Literary Character Networks

A summary of my dissertation on the 'National Episodes' by Galdós

This is the summary I prepared to defend my dissertation: “Possibilities for the Digital Data Mining for the Analysis of the Literary Characters in the Spanish Novel: The Case of Galdós’ National Episodes”, written in Spanish, which I passed succesfully in November of 2017.

Collection of networks of the Episodios Nacionales

Poster in PNG here. [Do not print withtout permission]

Main goal

To create a pipeline for extracting and analyzing character networks in novels written in Spanish.

Research question(s)

  • What type of questions can I ask with a data mining methodology?
  • Is there a correlation between Galdós’ novelistic and historiographical notions (part of his worldview) and the networks of his characters in this set of historical novels?

Corpus

  • 46 novels corpus to build the methodology
  • Dictionary of over 4,400 characters with metadata: resolved name, token names, social class, historical or fictional condition, and gender.
  • For the analysis: Ten novels belonging to the third series of the collection.

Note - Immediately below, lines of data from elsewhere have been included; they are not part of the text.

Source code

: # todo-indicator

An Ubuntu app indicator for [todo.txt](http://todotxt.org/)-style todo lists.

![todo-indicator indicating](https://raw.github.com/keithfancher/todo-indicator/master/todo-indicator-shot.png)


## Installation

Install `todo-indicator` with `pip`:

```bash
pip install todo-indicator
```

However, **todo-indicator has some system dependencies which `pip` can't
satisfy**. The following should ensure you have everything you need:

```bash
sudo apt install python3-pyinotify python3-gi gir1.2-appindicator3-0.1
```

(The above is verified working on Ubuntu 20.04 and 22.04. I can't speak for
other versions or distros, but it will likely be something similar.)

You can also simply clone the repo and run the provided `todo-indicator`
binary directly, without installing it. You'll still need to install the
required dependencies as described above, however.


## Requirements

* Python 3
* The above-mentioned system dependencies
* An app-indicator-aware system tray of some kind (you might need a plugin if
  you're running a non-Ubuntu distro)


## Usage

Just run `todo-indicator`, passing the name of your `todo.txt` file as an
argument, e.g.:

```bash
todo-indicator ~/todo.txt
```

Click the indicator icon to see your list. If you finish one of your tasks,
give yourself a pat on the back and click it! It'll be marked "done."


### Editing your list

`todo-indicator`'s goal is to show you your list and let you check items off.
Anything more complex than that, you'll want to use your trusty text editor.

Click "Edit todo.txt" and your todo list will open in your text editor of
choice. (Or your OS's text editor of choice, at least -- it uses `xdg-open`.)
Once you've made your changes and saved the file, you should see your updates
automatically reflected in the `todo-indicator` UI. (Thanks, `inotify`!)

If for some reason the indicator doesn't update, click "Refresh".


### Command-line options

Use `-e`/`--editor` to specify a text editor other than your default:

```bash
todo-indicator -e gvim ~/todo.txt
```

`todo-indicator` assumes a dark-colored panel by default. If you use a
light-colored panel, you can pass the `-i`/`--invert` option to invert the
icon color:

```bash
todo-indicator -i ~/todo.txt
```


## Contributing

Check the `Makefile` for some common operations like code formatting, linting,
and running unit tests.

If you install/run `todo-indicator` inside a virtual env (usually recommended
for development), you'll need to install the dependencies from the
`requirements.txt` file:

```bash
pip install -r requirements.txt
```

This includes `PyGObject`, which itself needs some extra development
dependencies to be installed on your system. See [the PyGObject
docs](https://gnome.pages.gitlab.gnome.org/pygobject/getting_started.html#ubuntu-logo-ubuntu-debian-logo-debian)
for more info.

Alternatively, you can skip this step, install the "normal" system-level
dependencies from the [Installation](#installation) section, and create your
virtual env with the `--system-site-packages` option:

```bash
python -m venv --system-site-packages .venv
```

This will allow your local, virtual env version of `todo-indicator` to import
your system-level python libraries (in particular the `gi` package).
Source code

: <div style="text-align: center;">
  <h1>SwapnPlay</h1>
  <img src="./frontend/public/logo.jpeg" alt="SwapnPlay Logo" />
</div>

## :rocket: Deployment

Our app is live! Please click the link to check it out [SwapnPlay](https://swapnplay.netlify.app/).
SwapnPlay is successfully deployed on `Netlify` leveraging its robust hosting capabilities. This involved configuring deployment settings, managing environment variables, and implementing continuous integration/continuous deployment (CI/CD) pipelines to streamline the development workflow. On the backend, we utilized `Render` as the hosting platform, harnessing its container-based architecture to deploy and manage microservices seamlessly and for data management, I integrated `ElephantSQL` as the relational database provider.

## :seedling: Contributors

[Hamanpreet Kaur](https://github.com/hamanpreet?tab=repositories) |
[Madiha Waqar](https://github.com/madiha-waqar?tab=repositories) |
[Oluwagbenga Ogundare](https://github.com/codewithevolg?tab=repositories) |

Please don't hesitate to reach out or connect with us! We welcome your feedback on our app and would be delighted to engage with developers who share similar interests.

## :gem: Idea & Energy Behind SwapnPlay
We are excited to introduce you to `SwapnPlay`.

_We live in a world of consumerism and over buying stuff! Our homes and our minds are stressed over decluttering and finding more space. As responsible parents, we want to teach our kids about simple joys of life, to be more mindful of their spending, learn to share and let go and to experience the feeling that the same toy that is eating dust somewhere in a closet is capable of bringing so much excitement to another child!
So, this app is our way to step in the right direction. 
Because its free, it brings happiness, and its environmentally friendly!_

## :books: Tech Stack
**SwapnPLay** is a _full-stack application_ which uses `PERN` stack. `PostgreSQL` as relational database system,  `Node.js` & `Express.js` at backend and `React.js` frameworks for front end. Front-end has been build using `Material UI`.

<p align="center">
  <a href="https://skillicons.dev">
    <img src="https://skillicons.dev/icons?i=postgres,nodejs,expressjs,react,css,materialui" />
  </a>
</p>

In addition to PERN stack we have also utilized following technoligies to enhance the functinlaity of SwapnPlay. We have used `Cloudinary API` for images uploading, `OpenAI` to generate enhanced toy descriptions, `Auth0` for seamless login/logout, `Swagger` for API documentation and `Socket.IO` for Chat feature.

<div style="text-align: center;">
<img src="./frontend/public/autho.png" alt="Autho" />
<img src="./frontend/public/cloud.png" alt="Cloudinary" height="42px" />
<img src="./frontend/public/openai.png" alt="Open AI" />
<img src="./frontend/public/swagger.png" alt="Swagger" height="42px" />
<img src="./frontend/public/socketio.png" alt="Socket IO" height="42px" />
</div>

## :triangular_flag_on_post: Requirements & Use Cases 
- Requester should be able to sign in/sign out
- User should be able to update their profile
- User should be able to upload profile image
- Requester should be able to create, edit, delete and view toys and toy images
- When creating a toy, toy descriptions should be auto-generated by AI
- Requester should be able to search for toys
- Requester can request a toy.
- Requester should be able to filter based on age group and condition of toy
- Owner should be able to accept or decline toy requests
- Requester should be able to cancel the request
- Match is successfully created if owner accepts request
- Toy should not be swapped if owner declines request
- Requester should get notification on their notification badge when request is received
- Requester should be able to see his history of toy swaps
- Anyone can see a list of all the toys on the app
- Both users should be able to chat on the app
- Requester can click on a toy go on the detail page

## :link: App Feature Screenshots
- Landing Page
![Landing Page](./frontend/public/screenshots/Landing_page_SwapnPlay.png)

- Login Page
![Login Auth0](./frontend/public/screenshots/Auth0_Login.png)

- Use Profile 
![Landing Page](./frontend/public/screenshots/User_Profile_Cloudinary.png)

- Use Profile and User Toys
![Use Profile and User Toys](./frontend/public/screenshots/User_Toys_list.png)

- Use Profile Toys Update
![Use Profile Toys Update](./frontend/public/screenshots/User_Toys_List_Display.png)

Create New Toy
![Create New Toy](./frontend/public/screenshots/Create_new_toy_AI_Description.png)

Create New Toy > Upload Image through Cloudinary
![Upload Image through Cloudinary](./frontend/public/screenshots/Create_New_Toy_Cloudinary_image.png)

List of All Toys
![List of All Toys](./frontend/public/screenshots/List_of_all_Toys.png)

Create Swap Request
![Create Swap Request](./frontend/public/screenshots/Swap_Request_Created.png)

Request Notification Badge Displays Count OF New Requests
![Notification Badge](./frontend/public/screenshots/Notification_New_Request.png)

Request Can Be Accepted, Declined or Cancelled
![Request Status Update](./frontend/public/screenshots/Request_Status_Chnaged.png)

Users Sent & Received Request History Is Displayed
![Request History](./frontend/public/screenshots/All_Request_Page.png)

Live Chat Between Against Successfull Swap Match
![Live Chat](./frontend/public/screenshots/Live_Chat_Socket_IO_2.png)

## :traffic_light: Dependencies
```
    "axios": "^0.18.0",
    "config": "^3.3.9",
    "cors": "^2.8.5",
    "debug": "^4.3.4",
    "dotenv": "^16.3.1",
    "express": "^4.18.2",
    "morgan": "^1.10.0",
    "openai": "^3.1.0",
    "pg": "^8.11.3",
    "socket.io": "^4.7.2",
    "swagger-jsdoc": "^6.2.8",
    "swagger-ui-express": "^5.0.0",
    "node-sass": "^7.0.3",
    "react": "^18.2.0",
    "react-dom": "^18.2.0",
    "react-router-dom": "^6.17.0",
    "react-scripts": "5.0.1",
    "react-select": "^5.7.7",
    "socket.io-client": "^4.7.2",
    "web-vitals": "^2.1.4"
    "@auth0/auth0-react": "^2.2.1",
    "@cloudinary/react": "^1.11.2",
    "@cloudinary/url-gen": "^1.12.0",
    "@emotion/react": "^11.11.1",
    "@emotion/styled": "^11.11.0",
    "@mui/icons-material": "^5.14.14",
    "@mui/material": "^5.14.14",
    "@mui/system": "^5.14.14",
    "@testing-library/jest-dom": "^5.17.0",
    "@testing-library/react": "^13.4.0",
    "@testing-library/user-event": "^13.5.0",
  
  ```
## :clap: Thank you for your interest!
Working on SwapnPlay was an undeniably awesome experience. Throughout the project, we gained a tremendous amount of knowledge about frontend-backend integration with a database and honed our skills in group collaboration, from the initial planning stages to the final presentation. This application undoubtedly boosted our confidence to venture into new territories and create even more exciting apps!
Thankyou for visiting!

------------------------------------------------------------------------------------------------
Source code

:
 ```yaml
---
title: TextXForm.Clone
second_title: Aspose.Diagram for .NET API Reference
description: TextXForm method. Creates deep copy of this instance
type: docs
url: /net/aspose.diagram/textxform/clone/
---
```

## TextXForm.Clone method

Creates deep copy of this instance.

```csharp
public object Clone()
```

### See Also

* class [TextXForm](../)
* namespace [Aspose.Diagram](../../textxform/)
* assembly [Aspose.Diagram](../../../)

From a traditional point of view, the ten novels that I have analyzed on a distant reading approach are classified as follows:

Division Novel(s) Type
Presentation (framework) Zumalacárregui (1898) Symbolic representation:
Political division, 2 Spains
Fiction-History parallelism
Plot (bildungsroman) Mendizábal (1898)
De Oñate a la Granja
(1898)
Luchana (1899)
Socio-politic trajectory:
Calpena’s development from modest middle class youngster to upper class responsible adult
Division (framework) La Campaña del
Maestrazgo
(1899)
Symbolic representation:
Political division, 2 Spains
Representation of the failure of the traditional aristocracy trying to be a political class
Plot (bildungsroman) La estafeta romántica (1899)
Vergara (1899)
Socio-politic trajectory:
Calpena’s development from modest middle class youngster to upper class responsible adult
Digression Montes de Oca (1900) Santiago Ibero’s introduction
Plot (bildungsroman) Los Ayacuchos (1900) Socio-politic trajectory:
Two weddings: Fernando and Demetria, Gracia and Santiago
Summary (framework) Bodas reales (1900) Symbolic representation:
Political division, 2 Spains
Fiction-History parallelism
Royal marriage = destruction of middle class marriage families

This is, though the main character of the series is Fernando Calpena and his life trajectory, there are three novels that do not participate on that plot. These are novels that have different characters altogether and that can be understood as frameworks to the meaning of the bildungsroman. Also, Montes de Oca is not about the story of the main character, however it shares the love storyline.

Data extraction

  • Search and replace for token names
  • Count name frequency per chapter
  • Count co-occurrence of characters per chapter
    • Co-occurrence defined as the names of the characters mentioned in the same chapter; no need for them to actually interact in the plot line.

Data analysis

  • Character space: Defined as the percentage distribution based on how many times each character is mentioned in the novel. This is a better way of studying space as a long tail distribution was expected for major, minor and minor-minor characters.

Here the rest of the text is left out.